The improvement has been marked by fits and starts, but there has been a steady climb over the past several months and last week we got a big surprise: PMI jumped to 50, meaning it is no longer contracting. Given this is reporting on a period during the UAW strike (which now seems to be ending), is particularly good news for the economy.

PCE Inflation

We’ve talked before about the many measures of inflation, but you’ll recall that PCE is the Fed’s “preferred measure”. As we got the September PCE data last week there was talk in the media about a “hot read” on inflation. But it really wasn’t.

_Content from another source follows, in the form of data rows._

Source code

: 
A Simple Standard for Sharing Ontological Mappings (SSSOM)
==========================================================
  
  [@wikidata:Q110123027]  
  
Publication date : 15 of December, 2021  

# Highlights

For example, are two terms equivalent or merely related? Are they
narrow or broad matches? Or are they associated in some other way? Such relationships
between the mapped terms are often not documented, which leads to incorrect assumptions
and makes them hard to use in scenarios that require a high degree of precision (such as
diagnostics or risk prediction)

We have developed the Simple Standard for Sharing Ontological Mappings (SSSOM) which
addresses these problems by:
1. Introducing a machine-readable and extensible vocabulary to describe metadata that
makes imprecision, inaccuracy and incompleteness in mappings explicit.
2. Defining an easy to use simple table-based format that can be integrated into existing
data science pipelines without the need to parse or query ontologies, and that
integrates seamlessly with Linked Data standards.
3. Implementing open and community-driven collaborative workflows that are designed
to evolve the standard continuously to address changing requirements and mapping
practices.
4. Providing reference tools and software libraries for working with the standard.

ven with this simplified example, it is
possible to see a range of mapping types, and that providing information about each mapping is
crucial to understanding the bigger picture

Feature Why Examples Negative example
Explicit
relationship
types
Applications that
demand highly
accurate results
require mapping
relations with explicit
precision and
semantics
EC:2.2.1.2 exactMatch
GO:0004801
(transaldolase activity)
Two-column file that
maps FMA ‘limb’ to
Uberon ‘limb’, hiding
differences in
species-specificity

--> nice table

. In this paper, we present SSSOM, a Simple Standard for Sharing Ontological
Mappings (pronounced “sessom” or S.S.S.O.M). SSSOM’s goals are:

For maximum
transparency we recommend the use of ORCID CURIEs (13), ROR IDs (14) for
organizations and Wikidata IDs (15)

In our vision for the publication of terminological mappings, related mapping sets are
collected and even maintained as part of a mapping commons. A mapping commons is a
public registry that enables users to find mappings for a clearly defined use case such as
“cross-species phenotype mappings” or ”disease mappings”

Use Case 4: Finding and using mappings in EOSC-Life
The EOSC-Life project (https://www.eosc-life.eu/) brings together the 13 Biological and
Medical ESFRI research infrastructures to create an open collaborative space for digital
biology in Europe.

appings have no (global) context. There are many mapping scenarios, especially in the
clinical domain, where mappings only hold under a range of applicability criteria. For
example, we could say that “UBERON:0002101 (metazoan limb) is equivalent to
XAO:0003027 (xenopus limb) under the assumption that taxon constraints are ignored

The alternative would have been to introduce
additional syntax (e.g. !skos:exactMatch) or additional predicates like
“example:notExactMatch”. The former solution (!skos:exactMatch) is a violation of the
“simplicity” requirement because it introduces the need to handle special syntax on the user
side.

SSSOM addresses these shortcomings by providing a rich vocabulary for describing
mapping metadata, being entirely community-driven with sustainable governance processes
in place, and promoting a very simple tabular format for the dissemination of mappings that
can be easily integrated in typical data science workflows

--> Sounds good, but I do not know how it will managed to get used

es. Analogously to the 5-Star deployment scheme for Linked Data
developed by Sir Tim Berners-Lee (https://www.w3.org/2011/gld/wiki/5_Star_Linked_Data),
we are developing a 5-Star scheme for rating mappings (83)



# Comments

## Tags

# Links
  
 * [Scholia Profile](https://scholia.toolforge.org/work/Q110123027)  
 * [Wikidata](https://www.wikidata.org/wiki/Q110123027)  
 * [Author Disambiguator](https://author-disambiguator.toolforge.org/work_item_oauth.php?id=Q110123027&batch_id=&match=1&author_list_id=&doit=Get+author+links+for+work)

Core PCE dropped from 3.8% to 3.7% (in line with expectations) and All Items PCE stayed at the same level as the previous month – 3.4% – which was exactly as anticipated.

We’re getting to the point we talked about last week. Inflation numbers are stabilizing. So, what will the Fed do?

The consensus right now is nothing. As of Friday, the current CME Group model shows a 99.9% chance of no change in rates and a 0.1% chance the Fed lowers rates by 25 basis points.

Source: CMEGroup.com 

Past performance is not indicative of future results.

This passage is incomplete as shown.